The records below:

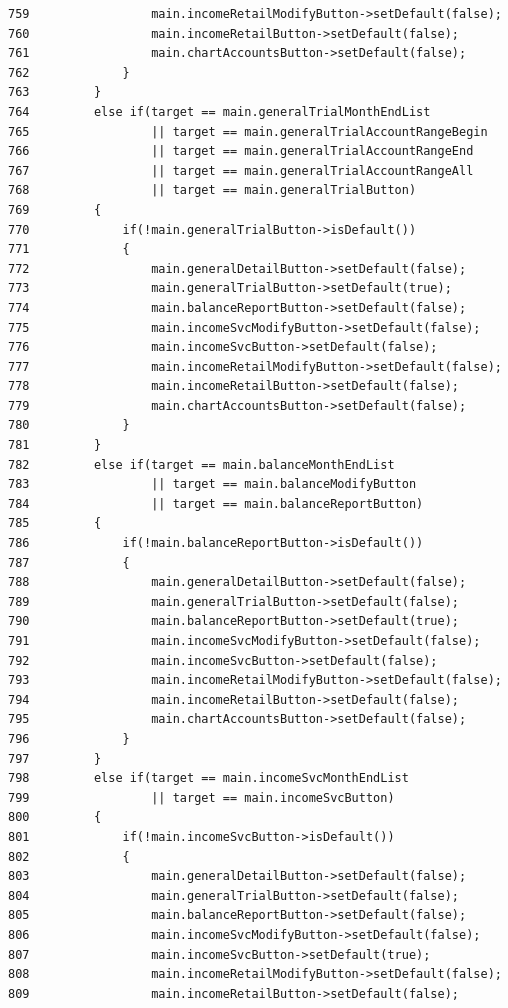 \begin{verbatim}
759                 main.incomeRetailModifyButton->setDefault(false);
760                 main.incomeRetailButton->setDefault(false);
761                 main.chartAccountsButton->setDefault(false);
762             }
763         }
764         else if(target == main.generalTrialMonthEndList
765                 || target == main.generalTrialAccountRangeBegin
766                 || target == main.generalTrialAccountRangeEnd
767                 || target == main.generalTrialAccountRangeAll
768                 || target == main.generalTrialButton)
769         {
770             if(!main.generalTrialButton->isDefault())
771             {
772                 main.generalDetailButton->setDefault(false);
773                 main.generalTrialButton->setDefault(true);
774                 main.balanceReportButton->setDefault(false);
775                 main.incomeSvcModifyButton->setDefault(false);
776                 main.incomeSvcButton->setDefault(false);
777                 main.incomeRetailModifyButton->setDefault(false);
778                 main.incomeRetailButton->setDefault(false);
779                 main.chartAccountsButton->setDefault(false);
780             }
781         }
782         else if(target == main.balanceMonthEndList
783                 || target == main.balanceModifyButton   
784                 || target == main.balanceReportButton)
785         {
786             if(!main.balanceReportButton->isDefault())
787             {
788                 main.generalDetailButton->setDefault(false);
789                 main.generalTrialButton->setDefault(false);
790                 main.balanceReportButton->setDefault(true);
791                 main.incomeSvcModifyButton->setDefault(false);
792                 main.incomeSvcButton->setDefault(false);
793                 main.incomeRetailModifyButton->setDefault(false);
794                 main.incomeRetailButton->setDefault(false);
795                 main.chartAccountsButton->setDefault(false);
796             }
797         }
798         else if(target == main.incomeSvcMonthEndList
799                 || target == main.incomeSvcButton)
800         {
801             if(!main.incomeSvcButton->isDefault())
802             {
803                 main.generalDetailButton->setDefault(false);
804                 main.generalTrialButton->setDefault(false);
805                 main.balanceReportButton->setDefault(false);
806                 main.incomeSvcModifyButton->setDefault(false);
807                 main.incomeSvcButton->setDefault(true);
808                 main.incomeRetailModifyButton->setDefault(false);
809                 main.incomeRetailButton->setDefault(false);

\end{verbatim}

End of The records.

Problem description >> Where an image appears in the data, skip it, and return the rest verbatim.

Exercise result >>
 \begin{verbatim}
759                 main.incomeRetailModifyButton->setDefault(false);
760                 main.incomeRetailButton->setDefault(false);
761                 main.chartAccountsButton->setDefault(false);
762             }
763         }
764         else if(target == main.generalTrialMonthEndList
765                 || target == main.generalTrialAccountRangeBegin
766                 || target == main.generalTrialAccountRangeEnd
767                 || target == main.generalTrialAccountRangeAll
768                 || target == main.generalTrialButton)
769         {
770             if(!main.generalTrialButton->isDefault())
771             {
772                 main.generalDetailButton->setDefault(false);
773                 main.generalTrialButton->setDefault(true);
774                 main.balanceReportButton->setDefault(false);
775                 main.incomeSvcModifyButton->setDefault(false);
776                 main.incomeSvcButton->setDefault(false);
777                 main.incomeRetailModifyButton->setDefault(false);
778                 main.incomeRetailButton->setDefault(false);
779                 main.chartAccountsButton->setDefault(false);
780             }
781         }
782         else if(target == main.balanceMonthEndList
783                 || target == main.balanceModifyButton   
784                 || target == main.balanceReportButton)
785         {
786             if(!main.balanceReportButton->isDefault())
787             {
788                 main.generalDetailButton->setDefault(false);
789                 main.generalTrialButton->setDefault(false);
790                 main.balanceReportButton->setDefault(true);
791                 main.incomeSvcModifyButton->setDefault(false);
792                 main.incomeSvcButton->setDefault(false);
793                 main.incomeRetailModifyButton->setDefault(false);
794                 main.incomeRetailButton->setDefault(false);
795                 main.chartAccountsButton->setDefault(false);
796             }
797         }
798         else if(target == main.incomeSvcMonthEndList
799                 || target == main.incomeSvcButton)
800         {
801             if(!main.incomeSvcButton->isDefault())
802             {
803                 main.generalDetailButton->setDefault(false);
804                 main.generalTrialButton->setDefault(false);
805                 main.balanceReportButton->setDefault(false);
806                 main.incomeSvcModifyButton->setDefault(false);
807                 main.incomeSvcButton->setDefault(true);
808                 main.incomeRetailModifyButton->setDefault(false);
809                 main.incomeRetailButton->setDefault(false);

\end{verbatim}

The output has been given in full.